Commentary

August 13, 2015 | APPEARED IN THE GLOBE AND MAIL

When designing Ontario’s new pension plan, look to Australia

EST. READ TIME 4 MIN.

As the Ontario government moves ahead with plans for a new mandatory provincial pension program in January 2017, early signs suggest the program will be largely modelled after the Canada Pension Plan. Ontarians, however, would benefit from a broader debate that looks beyond their borders—and beyond the CPP model—to see what other countries are doing on government-mandated pensions.

For example, Australia’s system of mandatory individual retirement saving accounts, with its greater choice and flexibility, deserves a close look.

In Australia, the mandatory employment-based pension approach more closely resembles Canada’s RRSPs. Australian employers are required to contribute 9.5 per cent of an eligible employee’s ordinary earnings to individual retirement accounts.

The Australian model has several distinct advantages over the CPP model.

For starters, the Australian accounts have limited rules around asset allocation and investment strategy, offering considerable flexibility to account holders. Individuals can choose an investment strategy based on their preferences and circumstances.

The Australian plan is also flexible enough to allow withdrawals from the accounts prior to retirement for medical emergencies or during times of financial hardship.

Crucially, any balance in the accounts can be fully transferred in a lump sum to a dependent tax-free upon death.

And all contributions and earnings in the Australian accounts accrue directly to the individual.

These important benefits are unavailable in the collective CPP model.

There are other significant differences between the collective CPP model and Australia’s individual retirement saving accounts. Most notably, Australia’s scheme is a defined contribution plan, meaning the level of retirement benefits depends on how investments perform.

Defined benefit plans like the CPP—where beneficiaries receive a specified monthly benefit—are subject to a different set of risks. For example, under-funding of the plan or changes in the rules by government could lead to increased contribution rates or reduced benefit payments—something that has happened in the recent past.

Moreover, the CPP model concentrates investment risk in a single public-sector asset manager, unlike Australia’s individual retirement saving accounts, which spread the risk among multiple private sector fund managers.

If the provincial government is determined to create a new government-mandated pension plan in Ontario, the Australian model of privately held individual retirement accounts is worthy of serious consideration. But it is far from clear that any new forced savings program is needed at all.
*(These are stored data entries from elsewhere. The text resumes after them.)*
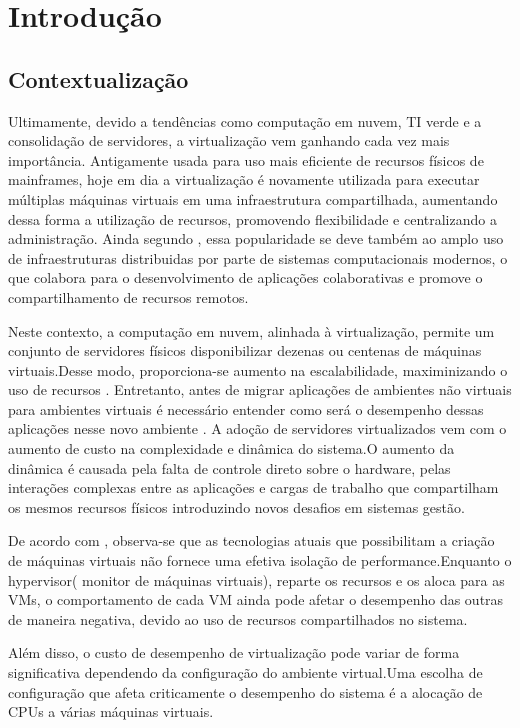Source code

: \chapter{Introdução}
\section{Contextualizaç\~ao}
Ultimamente, devido a tendências como computação em nuvem, TI verde e a consolidação de servidores, a virtualização vem ganhando cada vez mais importância. Antigamente usada para uso mais eficiente de recursos físicos de mainframes, hoje em dia a virtualização é novamente utilizada para executar múltiplas máquinas virtuais em uma infraestrutura compartilhada, aumentando dessa forma a utilização de recursos, promovendo flexibilidade e centralizando a administração\cite{huber2011}. Ainda segundo , essa popularidade se deve também ao amplo uso de infraestruturas distribuidas por parte de sistemas computacionais modernos, o que colabora para o desenvolvimento de aplicações colaborativas e promove o compartilhamento de recursos remotos.

Neste contexto, a computação em nuvem, alinhada à virtualização, permite um conjunto de servidores físicos disponibilizar dezenas ou centenas de máquinas virtuais.Desse modo, proporciona-se aumento na escalabilidade, maximinizando o uso de recursos \cite{popiolek2012}. Entretanto, antes de migrar aplicações de ambientes não virtuais para ambientes virtuais é necessário entender como será o desempenho dessas aplicações nesse novo ambiente \cite{benevuto2006}. A adoção de servidores virtualizados vem com o aumento de custo na complexidade e dinâmica do sistema.O aumento da dinâmica é causada pela falta de controle direto sobre o hardware, pelas interações complexas entre as aplicações e cargas de trabalho que compartilham os mesmos recursos físicos introduzindo novos desafios em sistemas gestão\cite{huber2011}.

De acordo com , observa-se que as tecnologias atuais que possibilitam a criação de máquinas virtuais não fornece uma efetiva isolação de performance.Enquanto o hypervisor( monitor de máquinas virtuais), reparte os recursos e os aloca para as VMs, o comportamento de cada VM ainda pode afetar o desempenho das outras de maneira negativa, devido ao uso de recursos compartilhados no sistema.  

Além disso, o custo de desempenho de virtualização pode variar de forma significativa dependendo da configuração do ambiente virtual.Uma escolha de configuração que afeta criticamente o desempenho do sistema é a alocação de CPUs a várias máquinas virtuais\cite{benevuto2006}.

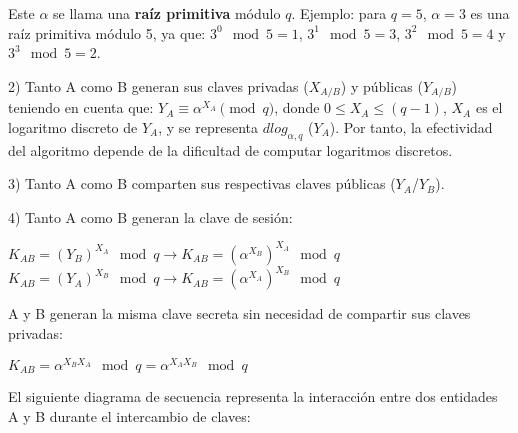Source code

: \documentclass[11pt]{article}
\begin{document}
Este $\alpha$ se llama una \textbf{raíz primitiva} módulo $q$. Ejemplo: para $q = 5$, $\alpha = 3$ es una raíz primitiva módulo 5, ya que:
$3^0 \mod 5 = 1$, $3^1 \mod 5 = 3$, $3^2 \mod 5 = 4$ y $3^3 \mod 5 = 2$.

2) Tanto A como B generan sus claves privadas ($X_{A/B}$) y públicas ($Y_{A/B}$) teniendo en cuenta que:  $ Y_{A} \equiv \alpha^{X_A} \pmod{q}$, donde $0 \le X_A \le (q-1)$, $X_A$ es el logaritmo discreto de $Y_A$, y se representa $dlog_{\alpha,q}$ ($Y_A$). Por tanto, la efectividad del algoritmo depende de la dificultad de computar logaritmos discretos.

3) Tanto A como B comparten sus respectivas claves públicas ($Y_A$/$Y_B$).

4) Tanto A como B generan la clave de sesión: 
\begin{center}
$K_{AB} = (Y_B)^{X_A} \mod q \rightarrow K_{AB} = (\alpha^{X_B})^{X_A} \mod q$  \\
$K_{AB} = (Y_A)^{X_B} \mod q \rightarrow K_{AB} = (\alpha^{X_A})^{X_B} \mod q$  \\
\end{center}

A y B generan la misma clave secreta sin necesidad de compartir sus claves privadas:

\begin{center}
$K_{AB} = \alpha^{X_B X_A} \mod q = \alpha^{X_A X_B} \mod q$
\end{center}

El siguiente diagrama de secuencia representa la interacción entre dos entidades A y B durante el intercambio de claves:
\begin{center}\end{center}
\end{document}

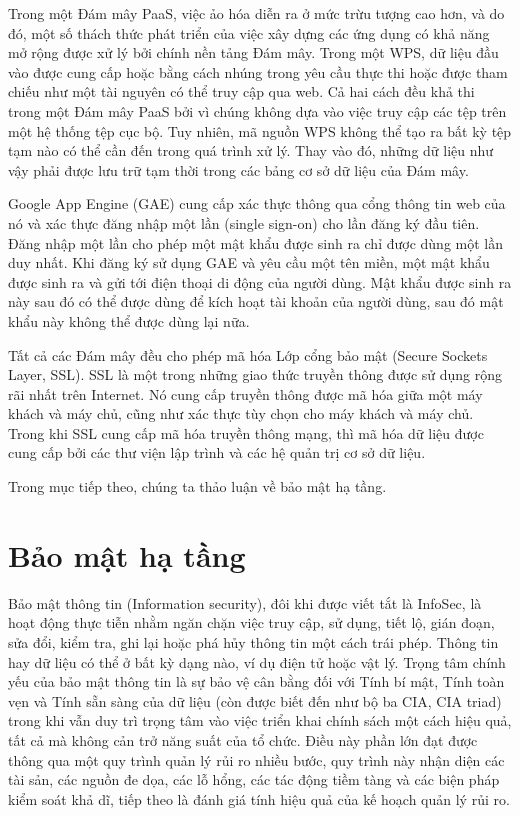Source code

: Trong một Đám mây PaaS, việc ảo hóa diễn ra ở mức trừu tượng cao hơn, và do đó, một số thách thức phát triển của việc xây dựng các ứng dụng có khả năng mở rộng được xử lý bởi chính nền tảng Đám mây. Trong một WPS, dữ liệu đầu vào được cung cấp hoặc bằng cách nhúng trong yêu cầu thực thi hoặc được tham chiếu như một tài nguyên có thể truy cập qua web. Cả hai cách đều khả thi trong một Đám mây PaaS bởi vì chúng không dựa vào việc truy cập các tệp trên một hệ thống tệp cục bộ. Tuy nhiên, mã nguồn WPS không thể tạo ra bất kỳ tệp tạm nào có thể cần đến trong quá trình xử lý. Thay vào đó, những dữ liệu như vậy phải được lưu trữ tạm thời trong các bảng cơ sở dữ liệu của Đám mây.

Google App Engine (GAE) cung cấp xác thực thông qua cổng thông tin web của nó và xác thực đăng nhập một lần (single sign-on) cho lần đăng ký đầu tiên. Đăng nhập một lần cho phép một mật khẩu được sinh ra chỉ được dùng một lần duy nhất. Khi đăng ký sử dụng GAE và yêu cầu một tên miền, một mật khẩu được sinh ra và gửi tới điện thoại di động của người dùng. Mật khẩu được sinh ra này sau đó có thể được dùng để kích hoạt tài khoản của người dùng, sau đó mật khẩu này không thể được dùng lại nữa.

Tất cả các Đám mây đều cho phép mã hóa Lớp cổng bảo mật (Secure Sockets Layer, SSL). SSL là một trong những giao thức truyền thông được sử dụng rộng rãi nhất trên Internet. Nó cung cấp truyền thông được mã hóa giữa một máy khách và máy chủ, cũng như xác thực tùy chọn cho máy khách và máy chủ. Trong khi SSL cung cấp mã hóa truyền thông mạng, thì mã hóa dữ liệu được cung cấp bởi các thư viện lập trình và các hệ quản trị cơ sở dữ liệu.

Trong mục tiếp theo, chúng ta thảo luận về bảo mật hạ tầng.

\section{Bảo mật hạ tầng}

Bảo mật thông tin (Information security), đôi khi được viết tắt là InfoSec, là hoạt động thực tiễn nhằm ngăn chặn việc truy cập, sử dụng, tiết lộ, gián đoạn, sửa đổi, kiểm tra, ghi lại hoặc phá hủy thông tin một cách trái phép. Thông tin hay dữ liệu có thể ở bất kỳ dạng nào, ví dụ điện tử hoặc vật lý. Trọng tâm chính yếu của bảo mật thông tin là sự bảo vệ cân bằng đối với Tính bí mật, Tính toàn vẹn và Tính sẵn sàng của dữ liệu (còn được biết đến như bộ ba CIA, CIA triad) trong khi vẫn duy trì trọng tâm vào việc triển khai chính sách một cách hiệu quả, tất cả mà không cản trở năng suất của tổ chức. Điều này phần lớn đạt được thông qua một quy trình quản lý rủi ro nhiều bước, quy trình này nhận diện các tài sản, các nguồn đe dọa, các lỗ hổng, các tác động tiềm tàng và các biện pháp kiểm soát khả dĩ, tiếp theo là đánh giá tính hiệu quả của kế hoạch quản lý rủi ro.

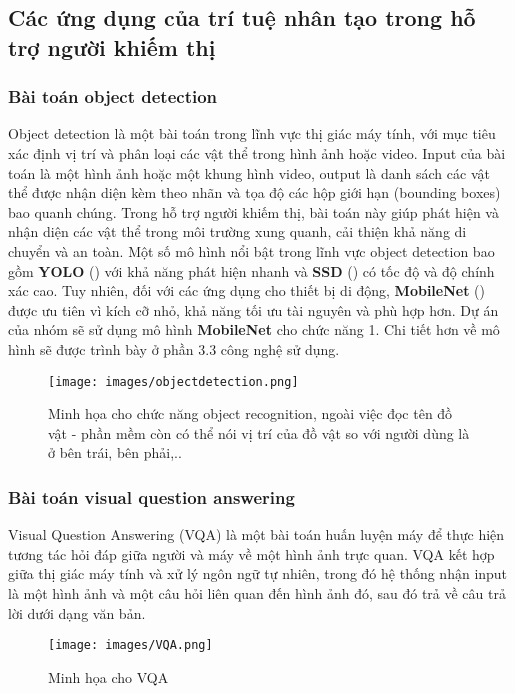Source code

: \documentclass[a4paper,12pt]{article}
\begin{document}
\subsection{Các ứng dụng của trí tuệ nhân tạo trong hỗ trợ người khiếm thị}

\subsubsection{Bài toán object detection}
Object detection là một bài toán trong lĩnh vực thị giác máy tính, với mục tiêu xác định vị trí và phân loại các vật thể trong hình ảnh hoặc video. Input của bài toán là một hình ảnh hoặc một khung hình video, output là danh sách các vật thể được nhận diện kèm theo nhãn và tọa độ các hộp giới hạn (bounding boxes) bao quanh chúng. Trong hỗ trợ người khiếm thị, bài toán này giúp phát hiện và nhận diện các vật thể trong môi trường xung quanh, cải thiện khả năng di chuyển và an toàn. Một số mô hình nổi bật trong lĩnh vực object detection bao gồm \textbf{YOLO} (\cite{redmon2016you}) với khả năng phát hiện nhanh và \textbf{SSD} (\cite{liu2016ssd}) có tốc độ và độ chính xác cao. Tuy nhiên, đối với các ứng dụng cho thiết bị di động, \textbf{MobileNet} (\cite{howard2017mobilenets}) được ưu tiên vì kích cỡ nhỏ, khả năng tối ưu tài nguyên và phù hợp hơn. Dự án của nhóm sẽ sử dụng mô hình \textbf{MobileNet} cho chức năng 1. Chi tiết hơn về mô hình sẽ được trình bày ở phần 3.3 công nghệ sử dụng.
\begin{figure}[H]
    \centering
    \texttt{[image: images/objectdetection.png]}
    \caption{Minh họa cho chức năng object recognition, ngoài việc đọc tên đồ vật - phần mềm còn có thể nói vị trí của đồ vật so với người dùng là ở bên trái, bên phải,..}
\end{figure}
\subsubsection{Bài toán visual question answering}
Visual Question Answering (VQA) là một bài toán huấn luyện máy để thực hiện tương tác hỏi đáp giữa người và máy về một hình ảnh trực quan. VQA kết hợp giữa thị giác máy tính và xử lý ngôn ngữ tự nhiên, trong đó hệ thống nhận input là một hình ảnh và một câu hỏi liên quan đến hình ảnh đó, sau đó trả về câu trả lời dưới dạng văn bản.

\begin{figure}
    \centering
    \texttt{[image: images/VQA.png]}
    \caption{Minh họa cho VQA}
    \label{fig:enter-label}
\end{figure}
\end{document}
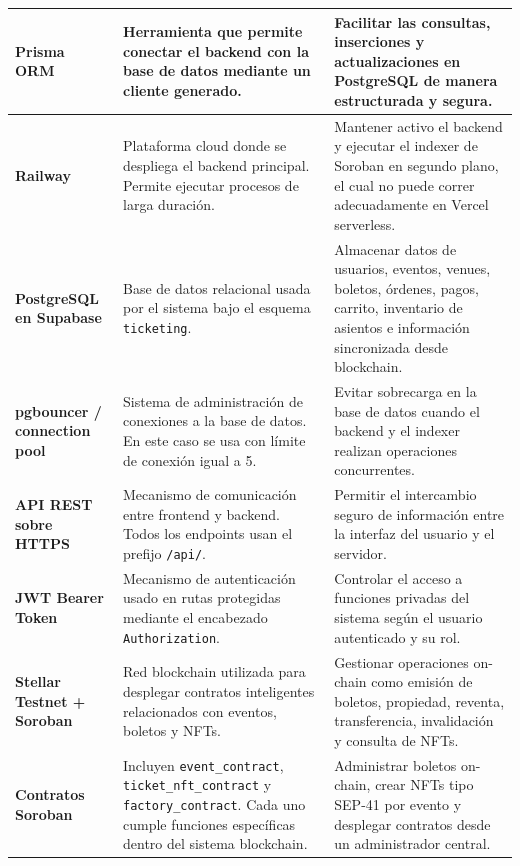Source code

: \documentclass[12pt,letterpaper]{article}
\begin{document}
\begin{table}[htbp]
\begin{tabularx}{\textwidth}{|p{3.5cm}|X|X|}
\textbf{Prisma ORM} &
Herramienta que permite conectar el backend con la base de datos mediante un cliente generado. &
Facilitar las consultas, inserciones y actualizaciones en PostgreSQL de manera estructurada y segura. \\ \hline

\textbf{Railway} &
Plataforma cloud donde se despliega el backend principal. Permite ejecutar procesos de larga duración. &
Mantener activo el backend y ejecutar el indexer de Soroban en segundo plano, el cual no puede correr adecuadamente en Vercel serverless. \\ \hline

\textbf{PostgreSQL en Supabase} &
Base de datos relacional usada por el sistema bajo el esquema \texttt{ticketing}. &
Almacenar datos de usuarios, eventos, venues, boletos, órdenes, pagos, carrito, inventario de asientos e información sincronizada desde blockchain. \\ \hline

\textbf{pgbouncer / connection pool} &
Sistema de administración de conexiones a la base de datos. En este caso se usa con límite de conexión igual a 5. &
Evitar sobrecarga en la base de datos cuando el backend y el indexer realizan operaciones concurrentes. \\ \hline

\textbf{API REST sobre HTTPS} &
Mecanismo de comunicación entre frontend y backend. Todos los endpoints usan el prefijo \texttt{/api/}. &
Permitir el intercambio seguro de información entre la interfaz del usuario y el servidor. \\ \hline

\textbf{JWT Bearer Token} &
Mecanismo de autenticación usado en rutas protegidas mediante el encabezado \texttt{Authorization}. &
Controlar el acceso a funciones privadas del sistema según el usuario autenticado y su rol. \\ \hline

\textbf{Stellar Testnet + Soroban} &
Red blockchain utilizada para desplegar contratos inteligentes relacionados con eventos, boletos y NFTs. &
Gestionar operaciones on-chain como emisión de boletos, propiedad, reventa, transferencia, invalidación y consulta de NFTs. \\ \hline

\textbf{Contratos Soroban} &
Incluyen \texttt{event\_contract}, \texttt{ticket\_nft\_contract} y \texttt{factory\_contract}. Cada uno cumple funciones específicas dentro del sistema blockchain. &
Administrar boletos on-chain, crear NFTs tipo SEP-41 por evento y desplegar contratos desde un administrador central. \\ \hline


\end{tabularx}
\end{table}
\end{document}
The push is based on the faulty assumption that most Ontarians are not adequately prepared for retirement. In reality, the existing retirement income system serves the vast majority well when we properly account for all resources available to Ontarians to support them in retirement.

In addition to government programs such as the CPP and Old Age Security, Ontarians routinely rely on pension income from RRSPs and RPPs, which are critical features of Canada’s so-called “three pillar” retirement income system. Apart from those, a full accounting of the resources available to retirees must include savings in TFSAs, home equity (70 per cent of Canadians own a home), land, businesses, cash deposits, stocks, bonds and other investments. Retirees also rely on the support of family and friends.

Among the current cohort of retirees, the problem of retirement income inadequacy mainly affects single seniors living alone with minimal work history. As a work-based program, the Ontario Retirement Pension Plan does nothing to help this group.

And there’s the added reality that ORPP won’t increase overall retirement savings to the extent expected if Ontarians, in response to increased forced savings, simply save less voluntarily. Without an overall boost in retirement savings, the end result is a reshuffling, with more money going to forced savings and less to voluntary savings.

The risk, then, is that Ontarians will lose out on the flexibility of voluntary vehicles like RRSPs and TFSAs.

If the Ontario government insists on launching a mandatory provincial pension program, despite being unnecessary, Queen’s Park could learn from Australia about how to design a system distinguished by choice and flexibility for Ontarians and their families.